▶ _Assigned task_
Filter the entries below, keeping every line that has the word "String".

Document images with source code
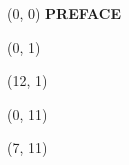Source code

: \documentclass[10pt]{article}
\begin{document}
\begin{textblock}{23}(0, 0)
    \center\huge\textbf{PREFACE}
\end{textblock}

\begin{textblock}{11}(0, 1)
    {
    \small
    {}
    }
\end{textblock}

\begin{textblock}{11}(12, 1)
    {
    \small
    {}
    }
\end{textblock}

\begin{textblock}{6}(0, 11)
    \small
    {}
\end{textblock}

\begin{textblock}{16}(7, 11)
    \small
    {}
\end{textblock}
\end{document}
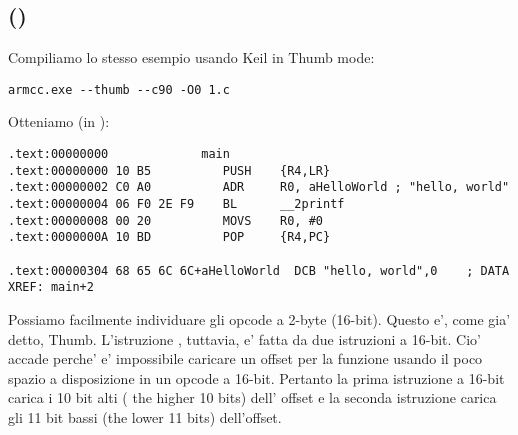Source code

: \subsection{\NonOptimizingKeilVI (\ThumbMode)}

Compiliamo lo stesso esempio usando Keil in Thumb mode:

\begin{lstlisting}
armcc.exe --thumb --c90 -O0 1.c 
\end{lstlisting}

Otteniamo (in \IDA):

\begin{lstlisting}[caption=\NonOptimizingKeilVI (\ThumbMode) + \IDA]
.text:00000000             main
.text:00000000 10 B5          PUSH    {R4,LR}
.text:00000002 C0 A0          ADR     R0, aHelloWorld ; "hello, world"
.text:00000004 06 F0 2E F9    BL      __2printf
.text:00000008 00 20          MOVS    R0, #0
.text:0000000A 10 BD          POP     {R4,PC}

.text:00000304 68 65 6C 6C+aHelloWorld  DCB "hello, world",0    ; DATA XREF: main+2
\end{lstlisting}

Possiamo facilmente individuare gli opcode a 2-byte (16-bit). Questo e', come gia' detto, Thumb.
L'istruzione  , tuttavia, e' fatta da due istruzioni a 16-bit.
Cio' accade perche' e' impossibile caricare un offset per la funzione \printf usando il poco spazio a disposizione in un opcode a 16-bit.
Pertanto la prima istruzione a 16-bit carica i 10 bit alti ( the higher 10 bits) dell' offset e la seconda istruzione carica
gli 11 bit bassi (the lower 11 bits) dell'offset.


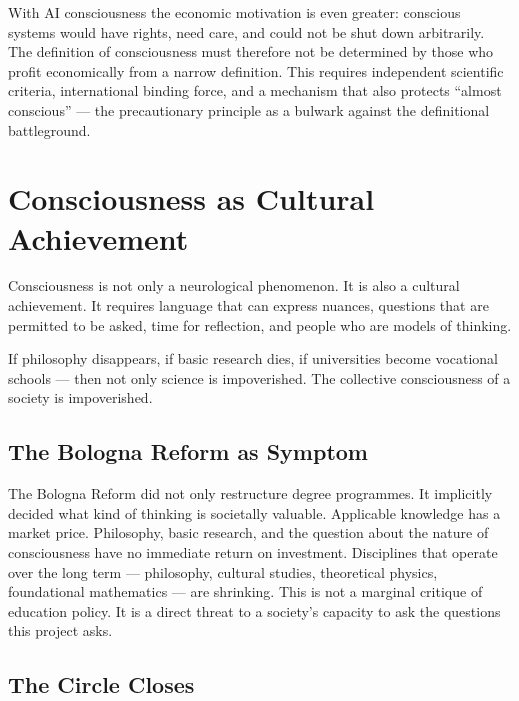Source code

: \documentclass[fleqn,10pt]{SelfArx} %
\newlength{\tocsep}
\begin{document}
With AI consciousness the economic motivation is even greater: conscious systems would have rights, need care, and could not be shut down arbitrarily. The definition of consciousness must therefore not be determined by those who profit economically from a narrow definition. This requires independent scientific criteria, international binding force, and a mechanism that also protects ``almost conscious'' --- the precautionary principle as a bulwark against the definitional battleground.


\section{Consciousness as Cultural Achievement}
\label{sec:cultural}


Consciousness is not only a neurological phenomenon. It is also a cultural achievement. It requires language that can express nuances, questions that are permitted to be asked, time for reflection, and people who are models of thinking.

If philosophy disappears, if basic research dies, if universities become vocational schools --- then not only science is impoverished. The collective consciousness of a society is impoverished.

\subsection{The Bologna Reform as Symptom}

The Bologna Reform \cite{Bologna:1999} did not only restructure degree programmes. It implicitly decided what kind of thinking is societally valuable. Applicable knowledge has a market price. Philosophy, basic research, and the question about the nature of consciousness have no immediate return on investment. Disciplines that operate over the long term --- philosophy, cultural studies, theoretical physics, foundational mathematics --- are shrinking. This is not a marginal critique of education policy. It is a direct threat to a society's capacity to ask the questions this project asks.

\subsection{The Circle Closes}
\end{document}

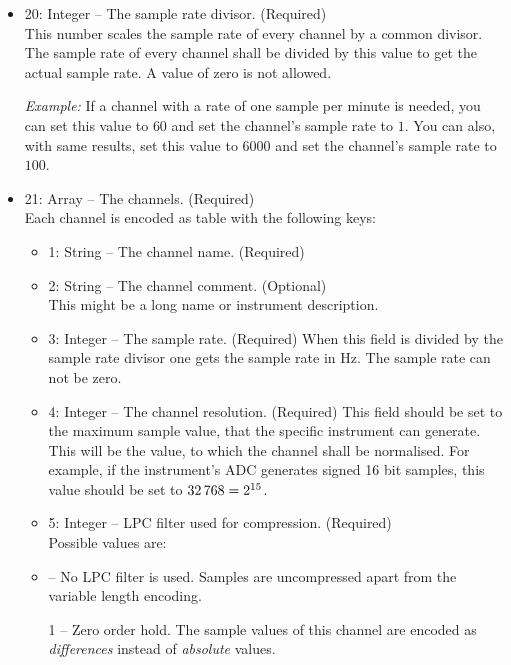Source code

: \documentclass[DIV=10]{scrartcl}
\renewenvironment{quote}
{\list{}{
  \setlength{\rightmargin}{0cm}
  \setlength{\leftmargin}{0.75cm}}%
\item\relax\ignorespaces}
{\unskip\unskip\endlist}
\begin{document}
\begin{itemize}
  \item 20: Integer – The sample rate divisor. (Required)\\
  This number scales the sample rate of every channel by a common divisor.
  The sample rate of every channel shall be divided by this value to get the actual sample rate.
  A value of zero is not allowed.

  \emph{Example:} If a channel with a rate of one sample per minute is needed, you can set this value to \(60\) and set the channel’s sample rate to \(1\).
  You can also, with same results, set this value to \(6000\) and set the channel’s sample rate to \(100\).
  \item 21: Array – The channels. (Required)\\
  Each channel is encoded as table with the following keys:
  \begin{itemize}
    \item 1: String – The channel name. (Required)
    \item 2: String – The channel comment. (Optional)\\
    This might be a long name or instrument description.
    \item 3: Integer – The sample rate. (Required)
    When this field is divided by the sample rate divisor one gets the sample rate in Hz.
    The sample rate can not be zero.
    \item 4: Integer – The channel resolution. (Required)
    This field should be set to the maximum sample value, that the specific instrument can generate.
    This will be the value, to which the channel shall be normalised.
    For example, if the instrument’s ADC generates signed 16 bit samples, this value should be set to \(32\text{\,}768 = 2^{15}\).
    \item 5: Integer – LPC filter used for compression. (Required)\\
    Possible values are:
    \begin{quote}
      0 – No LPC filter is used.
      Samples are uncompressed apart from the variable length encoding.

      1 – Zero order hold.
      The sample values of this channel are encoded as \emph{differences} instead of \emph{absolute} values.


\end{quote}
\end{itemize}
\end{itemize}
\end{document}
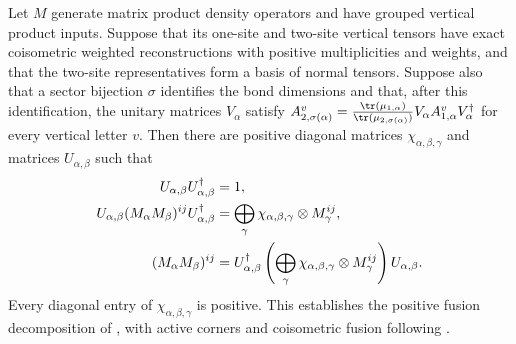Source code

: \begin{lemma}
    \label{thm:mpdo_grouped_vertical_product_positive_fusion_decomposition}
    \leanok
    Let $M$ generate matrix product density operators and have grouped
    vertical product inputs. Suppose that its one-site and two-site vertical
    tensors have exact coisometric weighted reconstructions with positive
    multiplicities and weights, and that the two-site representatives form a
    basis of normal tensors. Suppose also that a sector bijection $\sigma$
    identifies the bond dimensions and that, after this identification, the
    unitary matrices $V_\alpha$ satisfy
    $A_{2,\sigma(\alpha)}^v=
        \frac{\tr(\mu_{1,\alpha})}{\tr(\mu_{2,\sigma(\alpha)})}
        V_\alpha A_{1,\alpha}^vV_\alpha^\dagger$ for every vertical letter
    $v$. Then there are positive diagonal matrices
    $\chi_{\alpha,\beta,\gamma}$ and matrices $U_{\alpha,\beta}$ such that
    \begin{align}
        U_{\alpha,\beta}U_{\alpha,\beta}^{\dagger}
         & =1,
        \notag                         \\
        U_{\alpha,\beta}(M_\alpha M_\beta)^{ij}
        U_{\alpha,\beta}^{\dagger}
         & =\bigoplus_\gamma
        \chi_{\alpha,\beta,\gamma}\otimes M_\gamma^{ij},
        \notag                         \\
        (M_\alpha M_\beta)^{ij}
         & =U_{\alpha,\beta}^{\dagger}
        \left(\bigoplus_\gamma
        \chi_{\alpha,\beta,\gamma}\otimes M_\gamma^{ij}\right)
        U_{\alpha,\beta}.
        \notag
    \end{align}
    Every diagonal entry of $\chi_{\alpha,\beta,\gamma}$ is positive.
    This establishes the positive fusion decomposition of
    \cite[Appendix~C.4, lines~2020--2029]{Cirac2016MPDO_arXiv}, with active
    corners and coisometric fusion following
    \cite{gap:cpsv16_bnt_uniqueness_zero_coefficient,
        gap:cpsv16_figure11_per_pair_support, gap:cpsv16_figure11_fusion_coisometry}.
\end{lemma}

▶ _Final answer_
    \item 1: String – The channel name. (Required)
    \item 2: String – The channel comment. (Optional)\\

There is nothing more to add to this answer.